Hamilton, Madison, and Jay

This blog is devoted to a variety of topics including politics, current events, legal issues, and we even take the time to have some occasional fun. After all, blogging is about having a little fun, right?

Location: Mesa, Arizona, United States

Who are we? We're a married couple who has a passion for politics and current events. That's what this site is about. If you read us, you know what we stand for.

Friday, February 20, 2009

Netanyahu gets the nod

Since the Israeli elections people have been wondering who will be the new prime minister. Kadima won more seats in the Knesset than Likud did, but Shimon Peres has tapped Netanyahu to form the coalition government:

After the failure of his last-ditch effort to muster Kadima leader Tzipi Livni's support for a unity government on Friday, President Shimon Peres formally entrusted Likud chairman Binyamin Netanyahu with the task of building a coalition.

Netanyahu arrived as Beit Hanassi on Friday afternoon and received the president's official letter of appointment.

Earlier, after emerging from a meeting with Peres, Livni announced that she had no intention of joining a broad coalition under Netanyahu, despite the Likud chairman's assertion that he was willing to "go to great lengths" in order to induce Kadima to join his government.

"For decades we have not withstood so many challenges at the same time.

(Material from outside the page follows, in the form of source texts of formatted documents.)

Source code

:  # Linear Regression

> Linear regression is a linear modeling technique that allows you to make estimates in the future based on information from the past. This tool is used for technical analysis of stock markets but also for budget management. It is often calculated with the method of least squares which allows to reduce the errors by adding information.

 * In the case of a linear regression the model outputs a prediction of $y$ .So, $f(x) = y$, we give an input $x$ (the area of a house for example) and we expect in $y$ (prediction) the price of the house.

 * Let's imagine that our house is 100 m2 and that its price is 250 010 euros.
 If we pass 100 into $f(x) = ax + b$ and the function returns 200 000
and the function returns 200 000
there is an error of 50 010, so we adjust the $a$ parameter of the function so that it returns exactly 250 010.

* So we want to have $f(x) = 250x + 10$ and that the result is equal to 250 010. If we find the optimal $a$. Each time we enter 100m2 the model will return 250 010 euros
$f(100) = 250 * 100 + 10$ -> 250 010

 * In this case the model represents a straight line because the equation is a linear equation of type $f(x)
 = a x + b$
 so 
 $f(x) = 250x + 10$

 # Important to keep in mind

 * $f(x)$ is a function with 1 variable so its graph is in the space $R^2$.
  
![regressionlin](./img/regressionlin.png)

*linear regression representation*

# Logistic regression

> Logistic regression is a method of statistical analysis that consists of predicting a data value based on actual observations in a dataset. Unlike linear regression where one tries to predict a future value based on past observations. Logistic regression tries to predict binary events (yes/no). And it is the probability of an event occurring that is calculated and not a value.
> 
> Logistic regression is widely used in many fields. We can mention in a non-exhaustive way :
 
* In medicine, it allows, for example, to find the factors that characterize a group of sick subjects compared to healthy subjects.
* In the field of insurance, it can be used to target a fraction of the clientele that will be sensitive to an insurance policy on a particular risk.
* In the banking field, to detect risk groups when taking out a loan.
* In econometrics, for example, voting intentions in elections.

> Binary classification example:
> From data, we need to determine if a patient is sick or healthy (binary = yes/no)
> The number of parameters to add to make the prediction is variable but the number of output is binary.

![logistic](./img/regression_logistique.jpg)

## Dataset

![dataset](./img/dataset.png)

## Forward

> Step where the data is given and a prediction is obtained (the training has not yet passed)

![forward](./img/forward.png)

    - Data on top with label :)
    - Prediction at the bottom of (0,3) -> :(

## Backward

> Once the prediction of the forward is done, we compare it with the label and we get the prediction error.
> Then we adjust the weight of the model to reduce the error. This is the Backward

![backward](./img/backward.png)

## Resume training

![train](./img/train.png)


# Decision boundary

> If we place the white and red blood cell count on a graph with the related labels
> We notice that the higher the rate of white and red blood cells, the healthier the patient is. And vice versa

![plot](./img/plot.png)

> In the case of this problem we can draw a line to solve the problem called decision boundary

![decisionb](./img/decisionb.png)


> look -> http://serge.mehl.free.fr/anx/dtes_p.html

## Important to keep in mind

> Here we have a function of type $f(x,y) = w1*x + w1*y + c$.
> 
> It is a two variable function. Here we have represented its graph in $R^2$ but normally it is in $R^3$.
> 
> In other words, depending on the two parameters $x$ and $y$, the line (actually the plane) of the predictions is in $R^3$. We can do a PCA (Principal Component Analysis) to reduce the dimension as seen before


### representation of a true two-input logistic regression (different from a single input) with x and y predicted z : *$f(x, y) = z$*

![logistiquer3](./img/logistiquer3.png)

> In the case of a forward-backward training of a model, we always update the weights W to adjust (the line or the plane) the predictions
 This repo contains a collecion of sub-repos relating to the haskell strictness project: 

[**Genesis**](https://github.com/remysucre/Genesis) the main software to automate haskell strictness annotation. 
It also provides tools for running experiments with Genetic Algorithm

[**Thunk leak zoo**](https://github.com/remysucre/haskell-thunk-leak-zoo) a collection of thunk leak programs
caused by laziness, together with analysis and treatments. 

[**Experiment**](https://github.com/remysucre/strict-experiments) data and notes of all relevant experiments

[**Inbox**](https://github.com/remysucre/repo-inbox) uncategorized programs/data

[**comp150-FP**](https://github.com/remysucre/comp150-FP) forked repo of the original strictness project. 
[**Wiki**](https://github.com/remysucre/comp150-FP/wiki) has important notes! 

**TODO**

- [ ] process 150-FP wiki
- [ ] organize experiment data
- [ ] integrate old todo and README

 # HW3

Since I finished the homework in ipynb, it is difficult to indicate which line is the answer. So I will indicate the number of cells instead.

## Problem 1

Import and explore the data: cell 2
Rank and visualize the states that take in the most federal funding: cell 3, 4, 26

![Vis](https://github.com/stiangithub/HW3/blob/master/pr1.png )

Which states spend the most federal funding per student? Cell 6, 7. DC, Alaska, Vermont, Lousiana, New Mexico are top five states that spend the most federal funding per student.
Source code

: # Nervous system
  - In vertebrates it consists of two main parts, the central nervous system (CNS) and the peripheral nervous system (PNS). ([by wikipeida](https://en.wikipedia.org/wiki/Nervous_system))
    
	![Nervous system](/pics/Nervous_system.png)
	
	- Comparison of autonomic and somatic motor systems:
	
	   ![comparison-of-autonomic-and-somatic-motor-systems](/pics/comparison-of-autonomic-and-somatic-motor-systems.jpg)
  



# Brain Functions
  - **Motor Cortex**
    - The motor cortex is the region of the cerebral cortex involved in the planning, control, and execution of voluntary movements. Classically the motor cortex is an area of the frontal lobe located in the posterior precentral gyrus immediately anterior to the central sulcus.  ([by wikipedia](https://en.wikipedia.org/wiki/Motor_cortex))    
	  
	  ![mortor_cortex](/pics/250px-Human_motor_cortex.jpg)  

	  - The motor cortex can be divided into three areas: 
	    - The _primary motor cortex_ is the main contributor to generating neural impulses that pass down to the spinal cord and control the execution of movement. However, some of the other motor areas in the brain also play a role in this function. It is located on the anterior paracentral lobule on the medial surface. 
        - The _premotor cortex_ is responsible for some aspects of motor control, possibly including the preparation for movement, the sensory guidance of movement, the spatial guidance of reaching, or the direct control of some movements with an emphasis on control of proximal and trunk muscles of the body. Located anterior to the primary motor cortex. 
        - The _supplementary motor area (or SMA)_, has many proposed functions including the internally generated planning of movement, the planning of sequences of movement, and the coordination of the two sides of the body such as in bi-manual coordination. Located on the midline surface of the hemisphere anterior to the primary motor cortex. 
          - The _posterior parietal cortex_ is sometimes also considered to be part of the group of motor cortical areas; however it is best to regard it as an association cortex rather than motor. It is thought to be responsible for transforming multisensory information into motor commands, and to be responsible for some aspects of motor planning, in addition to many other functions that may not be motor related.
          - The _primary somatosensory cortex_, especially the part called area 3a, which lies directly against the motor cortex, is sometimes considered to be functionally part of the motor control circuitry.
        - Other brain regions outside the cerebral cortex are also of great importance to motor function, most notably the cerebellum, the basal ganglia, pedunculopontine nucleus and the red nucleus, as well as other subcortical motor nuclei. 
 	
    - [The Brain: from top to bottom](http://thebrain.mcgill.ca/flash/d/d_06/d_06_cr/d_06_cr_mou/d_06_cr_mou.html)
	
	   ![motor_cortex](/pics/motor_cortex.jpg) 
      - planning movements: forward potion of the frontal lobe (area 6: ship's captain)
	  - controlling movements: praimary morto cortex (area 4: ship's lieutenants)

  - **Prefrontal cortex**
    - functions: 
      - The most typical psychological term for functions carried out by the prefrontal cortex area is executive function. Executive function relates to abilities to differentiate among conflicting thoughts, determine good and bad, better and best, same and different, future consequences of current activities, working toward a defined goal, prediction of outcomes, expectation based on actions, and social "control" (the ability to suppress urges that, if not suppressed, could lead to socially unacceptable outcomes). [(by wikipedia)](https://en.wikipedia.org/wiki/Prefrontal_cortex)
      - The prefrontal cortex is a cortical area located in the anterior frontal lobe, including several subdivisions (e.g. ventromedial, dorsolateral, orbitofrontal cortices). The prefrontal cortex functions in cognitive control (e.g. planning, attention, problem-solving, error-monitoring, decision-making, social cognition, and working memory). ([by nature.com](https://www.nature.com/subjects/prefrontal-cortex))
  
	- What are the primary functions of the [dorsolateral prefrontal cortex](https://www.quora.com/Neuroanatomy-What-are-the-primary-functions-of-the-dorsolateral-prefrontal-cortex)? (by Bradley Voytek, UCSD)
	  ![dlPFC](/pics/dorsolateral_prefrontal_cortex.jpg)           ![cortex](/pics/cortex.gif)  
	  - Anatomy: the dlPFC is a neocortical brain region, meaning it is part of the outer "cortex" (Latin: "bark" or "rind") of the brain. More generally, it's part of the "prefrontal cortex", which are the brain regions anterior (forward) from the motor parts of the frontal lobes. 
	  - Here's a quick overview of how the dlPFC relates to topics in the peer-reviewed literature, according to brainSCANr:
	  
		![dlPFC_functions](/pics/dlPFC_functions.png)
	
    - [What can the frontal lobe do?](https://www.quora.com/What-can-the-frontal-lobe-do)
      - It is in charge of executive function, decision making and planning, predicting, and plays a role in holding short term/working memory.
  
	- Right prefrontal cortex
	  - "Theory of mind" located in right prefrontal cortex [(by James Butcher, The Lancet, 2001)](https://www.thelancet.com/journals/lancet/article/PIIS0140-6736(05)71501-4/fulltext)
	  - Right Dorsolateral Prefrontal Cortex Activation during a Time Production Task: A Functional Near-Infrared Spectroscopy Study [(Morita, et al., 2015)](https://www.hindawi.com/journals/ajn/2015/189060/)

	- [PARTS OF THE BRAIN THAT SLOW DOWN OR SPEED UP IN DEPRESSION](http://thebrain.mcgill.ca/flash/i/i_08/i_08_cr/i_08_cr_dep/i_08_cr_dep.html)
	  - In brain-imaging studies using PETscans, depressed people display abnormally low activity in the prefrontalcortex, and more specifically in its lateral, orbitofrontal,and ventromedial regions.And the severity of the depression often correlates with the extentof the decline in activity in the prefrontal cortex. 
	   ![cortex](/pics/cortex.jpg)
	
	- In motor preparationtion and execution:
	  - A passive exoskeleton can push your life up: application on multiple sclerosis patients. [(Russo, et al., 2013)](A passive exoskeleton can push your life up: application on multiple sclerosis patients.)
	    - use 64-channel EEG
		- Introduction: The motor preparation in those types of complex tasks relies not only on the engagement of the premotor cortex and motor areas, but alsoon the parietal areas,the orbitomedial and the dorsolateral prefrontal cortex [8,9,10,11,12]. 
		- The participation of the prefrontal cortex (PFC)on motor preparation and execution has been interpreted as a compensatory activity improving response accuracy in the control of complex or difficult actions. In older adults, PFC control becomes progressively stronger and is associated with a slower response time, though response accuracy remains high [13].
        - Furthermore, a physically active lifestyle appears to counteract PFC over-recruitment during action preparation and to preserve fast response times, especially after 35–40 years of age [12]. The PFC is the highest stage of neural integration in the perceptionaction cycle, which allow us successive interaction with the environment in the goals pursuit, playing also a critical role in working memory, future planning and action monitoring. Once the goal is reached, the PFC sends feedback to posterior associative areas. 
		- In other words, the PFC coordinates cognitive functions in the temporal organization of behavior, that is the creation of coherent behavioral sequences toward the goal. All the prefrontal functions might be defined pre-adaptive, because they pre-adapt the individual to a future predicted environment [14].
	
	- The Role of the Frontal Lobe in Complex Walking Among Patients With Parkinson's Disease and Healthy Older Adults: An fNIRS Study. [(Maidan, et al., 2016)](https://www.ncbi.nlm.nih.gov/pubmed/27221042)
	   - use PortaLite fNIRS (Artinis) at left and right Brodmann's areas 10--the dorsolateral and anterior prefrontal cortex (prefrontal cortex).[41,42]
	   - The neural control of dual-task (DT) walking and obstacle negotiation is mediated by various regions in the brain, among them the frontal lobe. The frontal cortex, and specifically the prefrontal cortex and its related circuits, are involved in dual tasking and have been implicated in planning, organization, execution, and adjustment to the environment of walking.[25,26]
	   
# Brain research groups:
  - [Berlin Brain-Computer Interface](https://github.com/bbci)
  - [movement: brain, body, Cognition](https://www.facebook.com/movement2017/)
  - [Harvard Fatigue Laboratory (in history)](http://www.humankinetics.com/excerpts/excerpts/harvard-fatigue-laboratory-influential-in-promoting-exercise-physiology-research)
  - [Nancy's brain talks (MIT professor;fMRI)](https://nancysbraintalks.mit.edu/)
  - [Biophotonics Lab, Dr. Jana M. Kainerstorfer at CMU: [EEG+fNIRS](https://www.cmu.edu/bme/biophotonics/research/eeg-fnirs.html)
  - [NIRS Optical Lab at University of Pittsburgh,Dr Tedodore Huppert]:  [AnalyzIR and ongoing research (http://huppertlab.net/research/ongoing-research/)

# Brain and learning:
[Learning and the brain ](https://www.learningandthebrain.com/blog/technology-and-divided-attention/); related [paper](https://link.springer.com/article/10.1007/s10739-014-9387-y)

To face up to these challenges we need to join hands and unite all the forces within the people. I call on all parties, those who recommended me and those who didn't. I turn to [Kadima leader Tzipi] Livni and to [Labor leader Ehud] Barak - let us join hands and pledge for the future of Israel. I hope to meet with you first and discuss a wide unity government."

"It appears that the coalition which has been formed in recent days lacks diplomatic vision," Livni said after the meeting. The Kadima leader rejected the president's plea that she reconsider joining a coalition comprised of the three largest parties - Kadima, Likud and Israeli Beiteinu - and asserted that a "broad coalition is worthless if it is not governed by values."

Netanyahu, who met with Peres shortly before Livni, said that Kadima would be the first party he turns to after receiving the nod from Peres. "I am willing to go to great lengths in the negotiations needed to establish such a government," the Likud leader said after his meeting with Peres, echoing assessments that he would be willing to give Kadima several senior portfolios in his cabinet.

This does not bode well for Israel. Netanyahu needs to prove to Livni that he won't be an extreme, right-wing prime minister. Netanyahu is correct in the fact that there must be unity in Israel right now. They are facing difficult times ahead, and they can ill afford division. For Livni, no one is asking her to throw her ideology out the window. What's being asked is that she support Netanyahu. He is, in our opinion, the person that is needed right now in Israel.

With Iran on the horizon, Hamas and Hezbollah still wishing for Israeli blood, and a president over here that seems more than willing to sit down with Israel's enemies rather than helping Israel deal with them decisively, Israel is living in very dangerous times. Peres might want to have a sit down with Livni and Netanyahu, and hammer out a deal.